(Records shown)

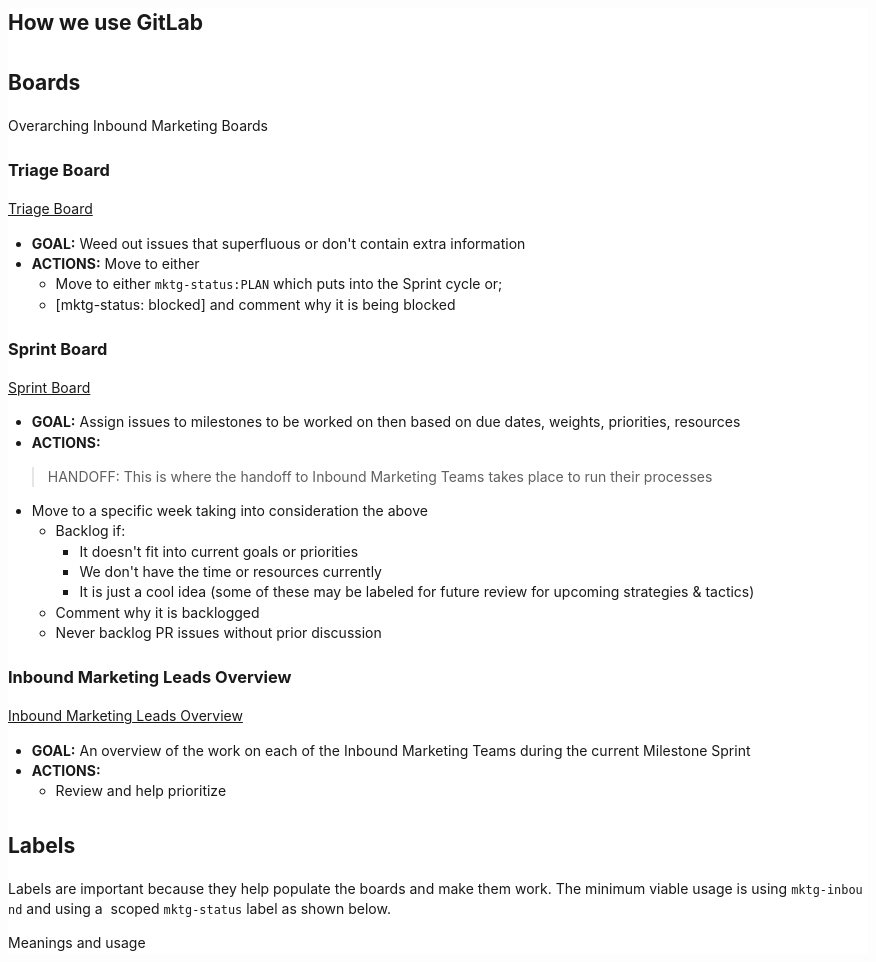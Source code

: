 ## How we use GitLab

## Boards

Overarching Inbound Marketing Boards

### Triage Board

[Triage Board](https://gitlab.com/groups/gitlab-com/-/boards/1761578?&label_name%5B%5D=mktg-inbound&label_name%5B%5D=mktg-status%3A%3Atriage)

- **GOAL:** Weed out issues that superfluous or don't contain extra information
- **ACTIONS:** Move to either
  - Move to either `mktg-status:PLAN` which puts into the Sprint cycle or;
  - [mktg-status: blocked] and comment why it is being blocked

### Sprint Board

[Sprint Board](https://gitlab.com/groups/gitlab-com/-/boards/1761580?label_name%5B%5D=mktg-inbound&label_name%5B%5D=mktg-status%3A%3Awip)

- **GOAL:** Assign issues to milestones to be worked on then based on due dates, weights, priorities, resources
- **ACTIONS:**

> HANDOFF: This is where the handoff to Inbound Marketing Teams takes place to run their processes

- Move to a specific week taking into consideration the above
  - Backlog if:
    - It doesn't fit into current goals or priorities
    - We don't have the time or resources currently
    - It is just a cool idea (some of these may be labeled for future review for upcoming strategies & tactics)
  - Comment why it is backlogged
  - Never backlog PR issues without prior discussion

### Inbound Marketing Leads Overview

[Inbound Marketing Leads Overview](https://gitlab.com/groups/gitlab-com/-/boards/1787553?milestone_title=%23started&&label_name%5B%5D=mktg-inbound&label_name%5B%5D=mktg-status%3A%3Awip)

- **GOAL:** An overview of the work on each of the Inbound Marketing Teams during the current Milestone Sprint
- **ACTIONS:**
  - Review and help prioritize

## Labels

Labels are important because they help populate the boards and make them work. The minimum viable usage is using `mktg-inbound` and using a  scoped `mktg-status` label as shown below.

Meanings and usage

(End Records shown)

# Instructions to follow:
Search the records for lines holding the word "usage", then copy each line you find.

# Output:
Labels are important because they help populate the boards and make them work. The minimum viable usage is using `mktg-inbound` and using a  scoped `mktg-status` label as shown below.
Meanings and usage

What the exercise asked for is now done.